This started as a comment when another Tale reminded me of the fun part, but it got a bit long for a comment, so here we are
In the process of moving into a new building, our company made a bunch of pre-existing infrastructure work well enough to get us up and running. The IT equipment started out in a former janitor closet, but after (repeatedly) coming in on the weekend to babysit overheated servers, IT buddy decided it was time to upgrade to a proper server room complete with its own air conditioner. Nobody was really using it, so the kitchen next to the janitor closet was converted into a server room. The wall of cabinets was converted into miscellaneous IT crap storage, the counter was covered with miscellaneous IT crap, and the sink . . . I like to tell myself nobody uses the sink for anything but I really don't know. The refrigerator moved out, and a couple of full-height racks of IT kit were plugged into the wall with a severely under-sized UPS powering both racks.

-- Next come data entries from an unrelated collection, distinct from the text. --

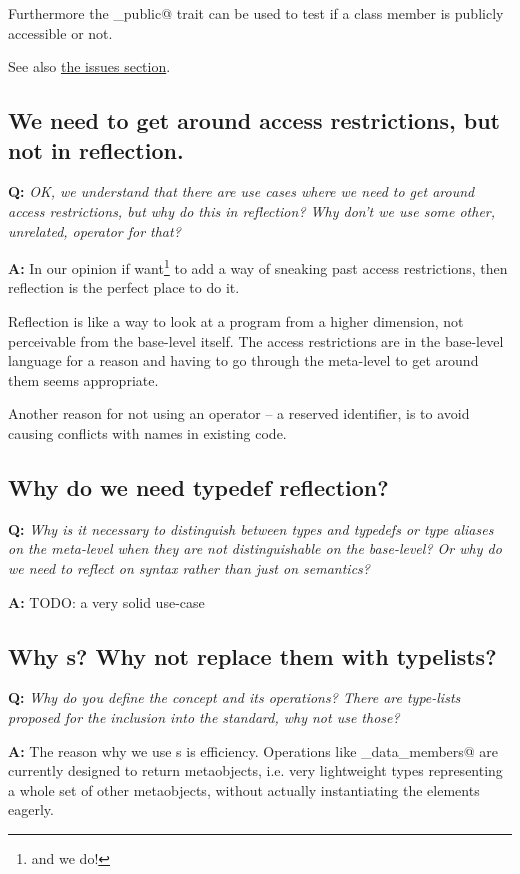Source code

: Furthermore the \verb@is_public@ trait can be used to test if a class member
is publicly accessible or not.

See also \hyperref[issue-breaking-access]{the issues section}.

\subsection{We need to get around access restrictions, but not in reflection.}

\textbf{Q:} {\em OK, we understand that there are use cases where we need
to get around access restrictions, but why do this in reflection?
Why don't we use some other, unrelated,  operator for that?}

\textbf{A:}
In our opinion if want\footnote{and we do!} to add a way of sneaking past
access restrictions, then reflection is the perfect place to do it.

Reflection is like a way to look at a program from a higher dimension,
not perceivable from the base-level itself. The access restrictions are in
the base-level language for a reason and having to go through the meta-level
to get around them seems appropriate.

Another reason for not using an operator -- a reserved identifier, is to avoid
causing conflicts with names in existing code.

\subsection{Why do we need typedef reflection?}

\textbf{Q:} {\em Why is it necessary to distinguish between types and typedefs
or type aliases on the meta-level when they are not distinguishable on the
base-level? Or why do we need to reflect on syntax rather than just on semantics?}

\textbf{A:}
TODO: a very solid use-case

\subsection{Why s? Why not replace them with typelists?}

\textbf{Q:} {\em Why do you define the  concept and its
operations? There are type-lists proposed for the inclusion into the standard,
why not use those?}

\textbf{A:} The reason why we use s is efficiency.
Operations like \verb@get_data_members@ are currently designed to return
metaobjects, i.e.  very lightweight types representing a whole set of
other metaobjects, without actually instantiating the elements eagerly.

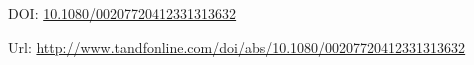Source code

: \documentclass[a4paper,12pt]{article}
\begin{document}
\thispagestyle{empty}

\vspace{3cm}

\nocite{FDB-art-4}

\printbibliography

\vspace{3cm}
DOI: \href{https://doi.org/10.1080/00207720412331313632}{10.1080/00207720412331313632}

\vspace{1.5cm}
Url: \url{http://www.tandfonline.com/doi/abs/10.1080/00207720412331313632}

\newpage

\end{document}
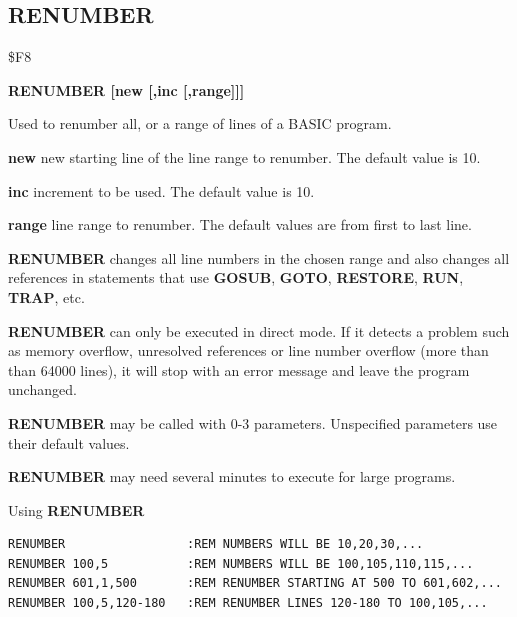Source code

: \subsection{RENUMBER}
\begin{description}[leftmargin=2cm,style=nextline]
\item [Token:] \$F8
\item [Format:] {\bf RENUMBER [new [,inc [,range]]]}
\item [Usage:] Used to renumber all, or
               a range of lines of a BASIC program.

               {\bf new } new starting line of the
               line range to renumber.
               The default value is 10.

               {\bf inc } increment to be used.
               The default value is 10.

               {\bf range } line range to renumber.
               The default values are from first to last line.

               {\bf RENUMBER} changes all line numbers in
               the chosen range and also changes all references
               in statements that use {\bf GOSUB}, {\bf GOTO},
               {\bf RESTORE}, {\bf RUN}, {\bf TRAP}, etc.

               {\bf RENUMBER} can only be executed in direct mode.
               If it detects a problem such as memory overflow,
               unresolved references or line number overflow
               (more than than 64000 lines), it will stop with an error
               message and leave the program unchanged.

               {\bf RENUMBER} may be called with 0-3 parameters.
               Unspecified parameters use their default values.

\item [Remarks:] {\bf RENUMBER} may need several
                 minutes to execute for large programs.

\item [Examples:] Using {\bf RENUMBER}
\begin{tcolorbox}[colback=black,coltext=white]
\verbatimfont{\codefont}
\begin{verbatim}
RENUMBER                 :REM NUMBERS WILL BE 10,20,30,...
RENUMBER 100,5           :REM NUMBERS WILL BE 100,105,110,115,...
RENUMBER 601,1,500       :REM RENUMBER STARTING AT 500 TO 601,602,...
RENUMBER 100,5,120-180   :REM RENUMBER LINES 120-180 TO 100,105,...
\end{verbatim}
\end{tcolorbox}
\end{description}

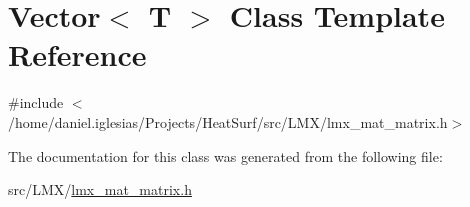 \hypertarget{classVector}{\section{Vector$<$ T $>$ Class Template Reference}
\label{classVector}
}


{\ttfamily \#include $<$/home/daniel.\-iglesias/\-Projects/\-Heat\-Surf/src/\-L\-M\-X/lmx\-\_\-mat\-\_\-matrix.\-h$>$}



The documentation for this class was generated from the following file\-:\begin{DoxyCompactItemize}
\item 
src/\-L\-M\-X/\hyperlink{lmx__mat__matrix_8h}{lmx\-\_\-mat\-\_\-matrix.\-h}\end{DoxyCompactItemize}

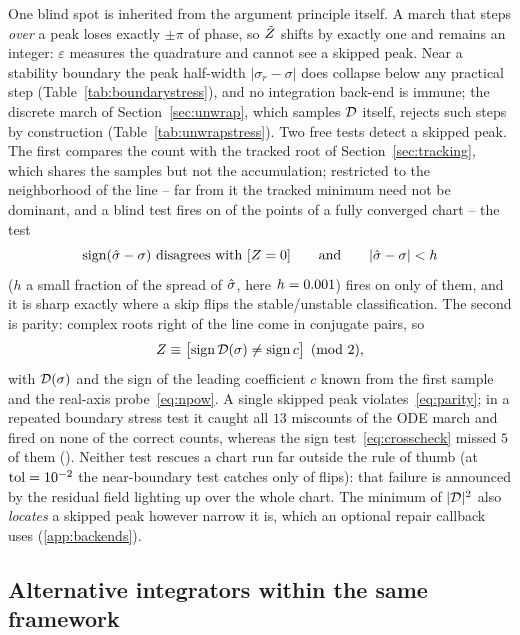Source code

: One blind spot is inherited from the argument principle itself. A march that
steps \emph{over} a peak loses exactly $\pm\pi$ of phase, so $\Zraw$ shifts by
exactly one and remains an integer: $\varepsilon$ measures the quadrature and
cannot see a skipped peak. Near a stability boundary the peak half-width
$|\sigma_r-\sigma|$ does collapse below any practical step
(Table~\ref{tab:boundarystress}), and no integration back-end is immune; the
discrete march of Section~\ref{sec:unwrap}, which samples $\Dfun$ itself,
rejects such steps by construction (Table~\ref{tab:unwrapstress}). Two free
tests detect a skipped peak. The first compares the count with the tracked
root of Section~\ref{sec:tracking}, which shares the samples but not the
accumulation; restricted to the neighborhood of the line -- far from it the
tracked minimum need not be dominant, and a blind test fires on
\CheckNaiveRef{} of the \CheckNpoints{} points of a fully converged chart --
the test
\begin{equation}\label{eq:crosscheck}
  \operatorname{sign}(\sest-\sigma)\ \text{disagrees with}\ [\Zint=0]
  \qquad\text{and}\qquad |\sest-\sigma| < h
\end{equation}
($h$ a small fraction of the spread of $\sest$, here $h=\CheckH$) fires on
only \CheckNearRef{} of them, and it is sharp exactly where a skip flips the
stable/unstable classification. The second is parity: complex roots right of
the line come in conjugate pairs, so
\begin{equation}\label{eq:parity}
  \Zint \equiv \bigl[\operatorname{sign}\Dfun(\sigma)\neq\operatorname{sign}c\bigr]
  \pmod 2 ,
\end{equation}
with $\Dfun(\sigma)$ and the sign of the leading coefficient $c$ known from
the first sample and the real-axis probe~\eqref{eq:npow}. A single skipped
peak violates~\eqref{eq:parity}; in a repeated boundary stress test it caught
all $13$ miscounts of the ODE march and fired on none of the correct counts,
whereas the sign test~\eqref{eq:crosscheck} missed $5$ of them
(). Neither test rescues a chart run far outside the
rule of thumb (at $\mathrm{tol}=\CheckLooseTol$ the near-boundary test catches
only \CheckLooseCaught{} of \CheckLooseFlips{} flips): that failure is
announced by the residual field lighting up over the whole chart. The
minimum of $|\Dfun|^{2}$ also \emph{locates} a skipped peak however narrow it
is, which an optional repair callback uses (\ref{app:backends}).

\subsection{Alternative integrators within the same framework}\label{sec:alternatives}

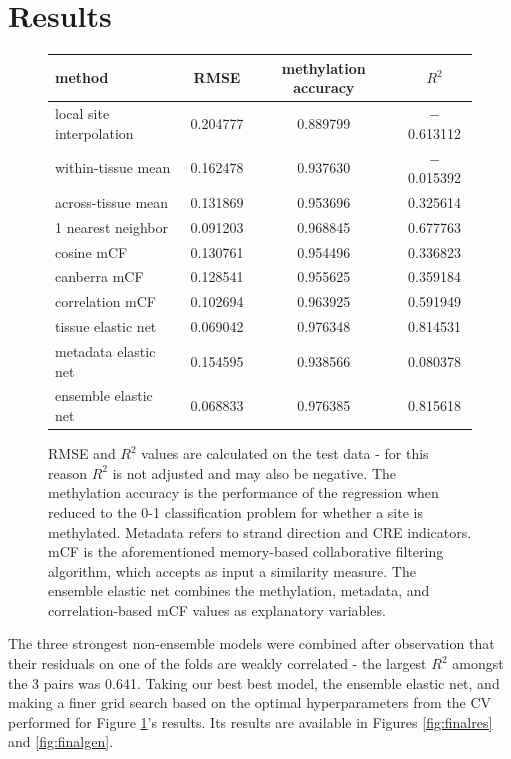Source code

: \documentclass{article} %
\begin{document}

\section{Results}

\begin{figure}[H]
    \centering
    \begin{tabular}{l|ccc}
method & RMSE & methylation accuracy & $R^2$ \\ \hline
local site interpolation & 0.204777 & 0.889799 & $-$0.613112 \\
within-tissue mean & 0.162478 & 0.937630 & $-$0.015392 \\
across-tissue mean & 0.131869 & 0.953696 & \phantom{$-$}0.325614 \\
1 nearest neighbor & 0.091203 & 0.968845 & \phantom{$-$}0.677763 \\
cosine mCF & 0.130761 & 0.954496 & \phantom{$-$}0.336823 \\
canberra mCF & 0.128541 & 0.955625 & \phantom{$-$}0.359184 \\
correlation mCF & 0.102694 & 0.963925 & \phantom{$-$}0.591949 \\
tissue elastic net & 0.069042 & 0.976348 & \phantom{$-$}0.814531 \\
metadata elastic net & 0.154595 & 0.938566 & \phantom{$-$}0.080378 \\
ensemble elastic net & 0.068833 & 0.976385 & \phantom{$-$}0.815618
    \end{tabular}
    \caption{RMSE and $R^2$ values are calculated on the test data - for this reason $R^2$ is not adjusted and may also be negative. The methylation accuracy is the performance of the regression when reduced to the 0-1 classification problem for whether a site is methylated. Metadata refers to strand direction and CRE indicators. mCF is the aforementioned memory-based collaborative filtering algorithm, which accepts as input a similarity measure. The ensemble elastic net combines the methylation, metadata, and correlation-based mCF values as explanatory variables.}
    \label{fig:cvperf}
\end{figure} 

The three strongest non-ensemble models were combined after observation that their residuals on one of the folds are weakly correlated - the largest $R^2$ amongst the 3 pairs was 0.641. Taking our best best model, the ensemble elastic net, and making a finer grid search based on the optimal hyperparameters from the CV performed for Figure \ref{fig:cvperf}'s results. Its results are available in Figures \ref{fig:finalres} and \ref{fig:finalgen}.
\end{document}
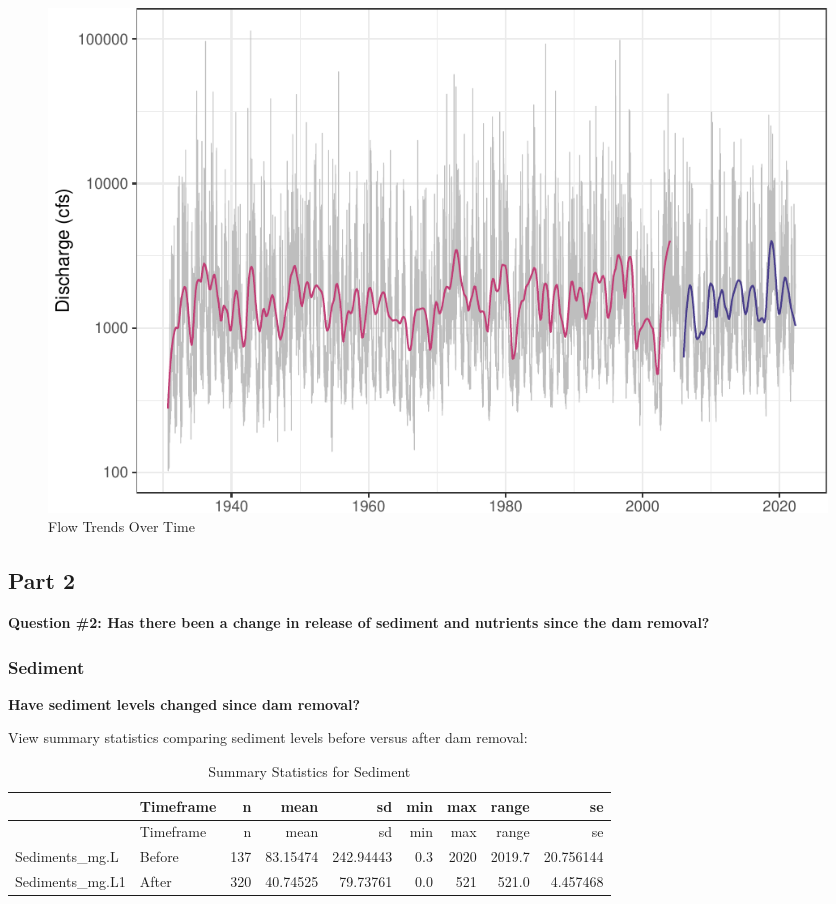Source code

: \documentclass[
  12pt,
]{article}
\begin{document}
\begin{figure}
\centering
\includegraphics{Project_Script_files/figure-latex/flow_ts_graph-1.pdf}
\caption{Flow Trends Over Time}
\end{figure}

\newpage

\hypertarget{part-2}{%
\subsection{Part 2}\label{part-2}}

\textbf{Question \#2: Has there been a change in release of sediment and
nutrients since the dam removal?}

\hypertarget{sediment}{%
\subsubsection{Sediment}\label{sediment}}

\textbf{Have sediment levels changed since dam removal?}

View summary statistics comparing sediment levels before versus after
dam removal:

\begin{longtable}[]{@{}llrrrrrrr@{}}
\caption{Summary Statistics for Sediment}\tabularnewline
\toprule
& Timeframe & n & mean & sd & min & max & range & se \\
\midrule
\endfirsthead
\toprule
& Timeframe & n & mean & sd & min & max & range & se \\
\midrule
\endhead
Sediments\_mg.L & Before & 137 & 83.15474 & 242.94443 & 0.3 & 2020 &
2019.7 & 20.756144 \\
Sediments\_mg.L1 & After & 320 & 40.74525 & 79.73761 & 0.0 & 521 & 521.0
& 4.457468 \\
\bottomrule
\end{longtable}
\end{document}
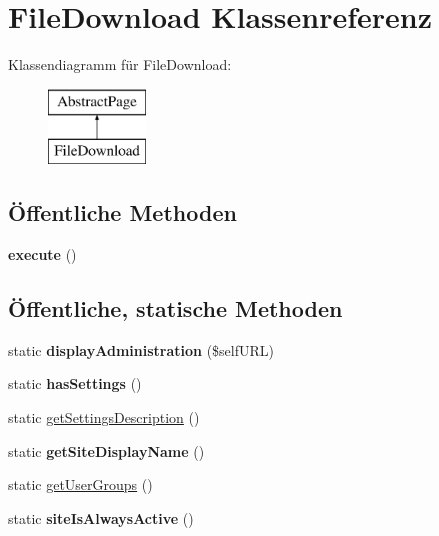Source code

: \hypertarget{class_file_download}{}\section{File\+Download Klassenreferenz}
\label{class_file_download}
Klassendiagramm für File\+Download\+:\begin{figure}[H]
\begin{center}
\leavevmode
\includegraphics[height=2.000000cm]{class_file_download}
\end{center}
\end{figure}
\subsection*{Öffentliche Methoden}
\begin{DoxyCompactItemize}
\item 
\mbox{\label{class_file_download_aac420a707f2772c18f2693eb6d6fa00d}} 
{\bfseries execute} ()
\end{DoxyCompactItemize}
\subsection*{Öffentliche, statische Methoden}
\begin{DoxyCompactItemize}
\item 
\mbox{\label{class_file_download_ad998f1352ebcef973d94fe71850c5d83}} 
static {\bfseries display\+Administration} (\$self\+U\+RL)
\item 
\mbox{\label{class_file_download_a6e7f937b189ced6ed4830ad8a5833165}} 
static {\bfseries has\+Settings} ()
\item 
static \mbox{\hyperlink{class_file_download_a6083b324054d898cc2b61f5fb03caea4}{get\+Settings\+Description}} ()
\item 
\mbox{\label{class_file_download_a591c5d0ce9b7306a937f79634c5465f7}} 
static {\bfseries get\+Site\+Display\+Name} ()
\item 
static \mbox{\hyperlink{class_file_download_a7e2b4eaaff2303c3dd5d24f719ad2eb2}{get\+User\+Groups}} ()
\item 
\mbox{\label{class_file_download_aebcfeb20559f214377238a54b4cb9f8b}} 
static {\bfseries site\+Is\+Always\+Active} ()
\end{DoxyCompactItemize}
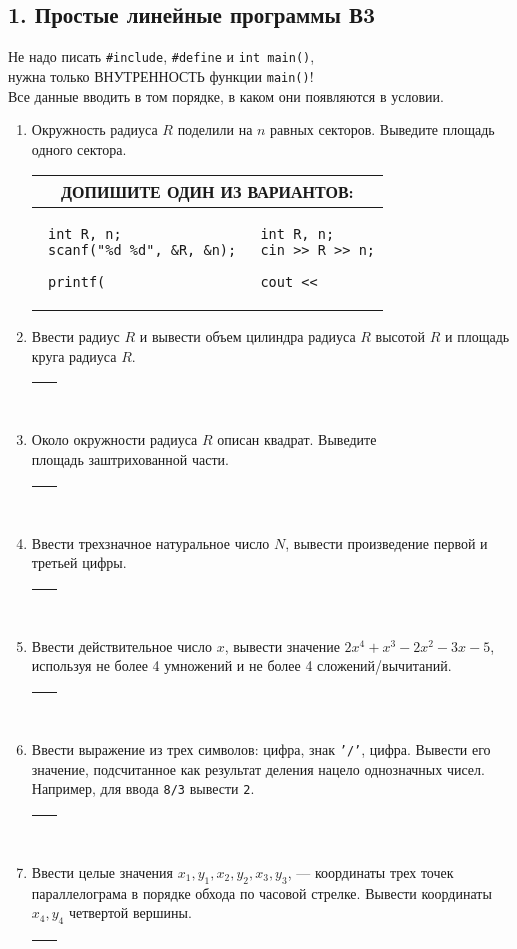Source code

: \documentclass{article}
\newcommand{\answerbox}[1][1.9cm]{\par\begin{tabular}{|p{.92\textwidth}|}
 \hline
 ~\linebreak\vskip#1\mbox{}
 \\
 \hline
\end{tabular}}
\begin{document}
\pagestyle{empty}
\abovedisplayskip=0pt

\subsection*{1. Простые линейные программы \hfill В3}

Не надо писать \texttt{\#include}, \texttt{\#define} и \texttt{int main()}, \\нужна только ВНУТРЕННОСТЬ функции \texttt{main()}! \\Все данные вводить в том порядке, в каком они появляются в условии.

\begin{enumerate}[left=0pt .. \parindent]
\item
Окружность радиуса $R$ поделили на $n$ равных секторов. Выведите площадь одного сектора.
\\
\setlength\partopsep{-\topsep}
\begin{tabular}{|p{}@{}|@{}p{}|}
\hline
\multicolumn{2}{|c|}{ДОПИШИТЕ ОДИН ИЗ ВАРИАНТОВ:}
\\
\hline
 \begin{verbatim}
 int R, n;
 scanf("%d %d", &R, &n);
 
 printf( 
 \end{verbatim}
&
 \begin{verbatim}
 int R, n;
 cin >> R >> n;

 cout << 
 \end{verbatim}
\\
\hline
\end{tabular}
\item
Ввести радиус $R$ и вывести объем цилиндра радиуса $R$ высотой $R$ и площадь круга радиуса $R$.
\answerbox
\item
Около окружности радиуса $R$ описан квадрат. Выведите \hfill{}\\
площадь заштрихованной части.\\[1mm]
\answerbox
\item
Ввести трехзначное натуральное число $N$, вывести произведение первой и третьей цифры.
\answerbox
\item
Ввести действительное число $x$, вывести значение $2x^4+x^3-2x^2-3x-5$, используя не более 4 умножений и не более 4 сложений/вычитаний.
\answerbox
\item
Ввести выражение из трех символов: цифра, знак \texttt{'/'}, цифра. Вывести его значение, подсчитанное как результат деления нацело однозначных чисел. Например, для ввода \texttt{8/3} вывести \texttt{2}.
\answerbox
\item
Ввести целые значения $x_1, y_1, x_2, y_2, x_3, y_3$, --- координаты трех точек параллелограма в порядке обхода по часовой стрелке. Вывести координаты $x_4, y_4$ четвертой вершины. 
\answerbox[7.4cm]
\end{enumerate}
\end{document}
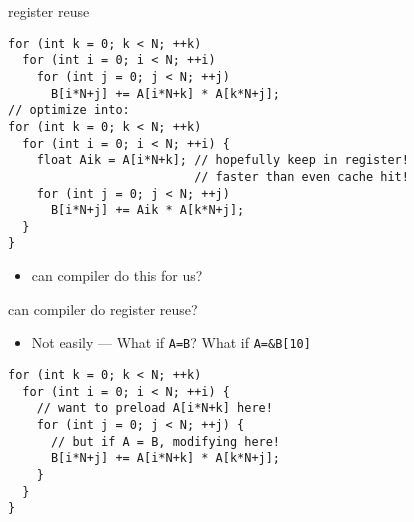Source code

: \begin{frame}[fragile,label=registerReuse]{register reuse}
\lstset{style=small,language=C}
\begin{lstlisting}
for (int k = 0; k < N; ++k)
  for (int i = 0; i < N; ++i)
    for (int j = 0; j < N; ++j)
      B[i*N+j] += A[i*N+k] * A[k*N+j];
// optimize into:
for (int k = 0; k < N; ++k)
  for (int i = 0; i < N; ++i) {
    float Aik = A[i*N+k]; // hopefully keep in register!
                          // faster than even cache hit!
    for (int j = 0; j < N; ++j)
      B[i*N+j] += Aik * A[k*N+j];
  }
}
\end{lstlisting}
\begin{itemize}
\item can compiler do this for us?
\end{itemize}
\end{frame}

\begin{frame}[fragile,label=registerReuseAuto]{can compiler do register reuse?}
\lstset{style=small,language=C}
\begin{itemize}
\item Not easily --- What if \lstinline|A=B|? What if \lstinline|A=&B[10]|
\end{itemize}
\begin{lstlisting}
for (int k = 0; k < N; ++k)
  for (int i = 0; i < N; ++i) {
    // want to preload A[i*N+k] here!
    for (int j = 0; j < N; ++j) {
      // but if A = B, modifying here!
      B[i*N+j] += A[i*N+k] * A[k*N+j];
    }
  }
}
\end{lstlisting}
\end{frame}
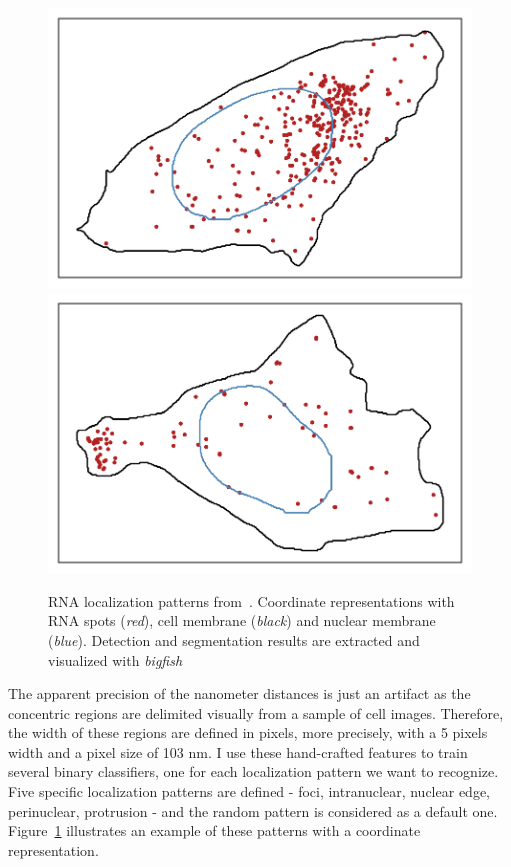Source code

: \begin{figure}[h]
	\endminipage\hfill
		\includegraphics[trim={0.5cm 0.5cm 0.5cm 0.5cm},clip,width=\linewidth]{figures/chapter5/plot_perinuclear}
	\endminipage\hfill
		\includegraphics[trim={0.5cm 0.5cm 0.5cm 0.5cm},clip,width=\linewidth]{figures/chapter5/plot_protrusion}
	\endminipage
	\caption{RNA localization patterns from~\cite{CHOUAIB_2020}.
	Coordinate representations with RNA spots (\textit{red}), cell membrane (\textit{black}) and nuclear membrane (\textit{blue}).
	Detection and segmentation results are extracted and visualized with \emph{bigfish}}
	\label{fig:localization_patterns_racha_features}
\end{figure}

The apparent precision of the nanometer distances is just an artifact as the concentric regions are delimited visually from a sample of cell images.
Therefore, the width of these regions are defined in pixels, more precisely, with a 5 pixels width and a pixel size of 103 nm.
I use these hand-crafted features to train several binary classifiers, one for each localization pattern we want to recognize.
Five specific localization patterns are defined - foci, intranuclear, nuclear edge, perinuclear, protrusion - and the random pattern is considered as a default one.
Figure~\ref{fig:localization_patterns_racha_features} illustrates an example of these patterns with a coordinate representation.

The kitchen had a typical power service for a kitchen, so a new power line was put in by the maintenance guy. The maintenance guy had his own way of doing things, which maybe weren't always the smart way. The building has a really big mains circuit breaker panel, a few multi-hundred-amp sub-panels, and a bunch of sub-sub panels for end users. Maintenance buddy ran power from a sub-sub panel to the kitchen. Another 30 feet of wire and he'd have tied into one of the higher-powered sub panels but nosir, he didn't go there.
The widget testing buddies have a sub-sub panel feeding their test bench. Said widget-testing did not always go to plan. As it turns out, some circuit breakers work faster than others. Every once in a while, there would be a flash from the test bench and a small number of lights would go out. The technician who just blew something up would check the mains at his bench. Dead. The tech. goes to his breaker box, and finds all the 20A and 30A circuit breakers are still set to on.
But this is a Tech Support tale because about the same time as our test buddy was figuring out he'd just popped the 200A breaker on the much larger panel, the door at the other end of the room would open, and an IT buddy would pop out like a wack-a-mole, and holler out
"Hey, did you guys just trip a breaker?"
Why yes, how did you know?
In later years, a new home run was pulled to the bigger panel like it should have been. A pair of much-larger UPSs were installed. After a small melting event, even the mains outlet in the kitchen server room was upgraded. After losing a few months of work when a backup system failed to meet expectations, they even managed to get a backup plan to backup the backup. They're so on top of things now, almost nobody in the building is still running Windows XP, even!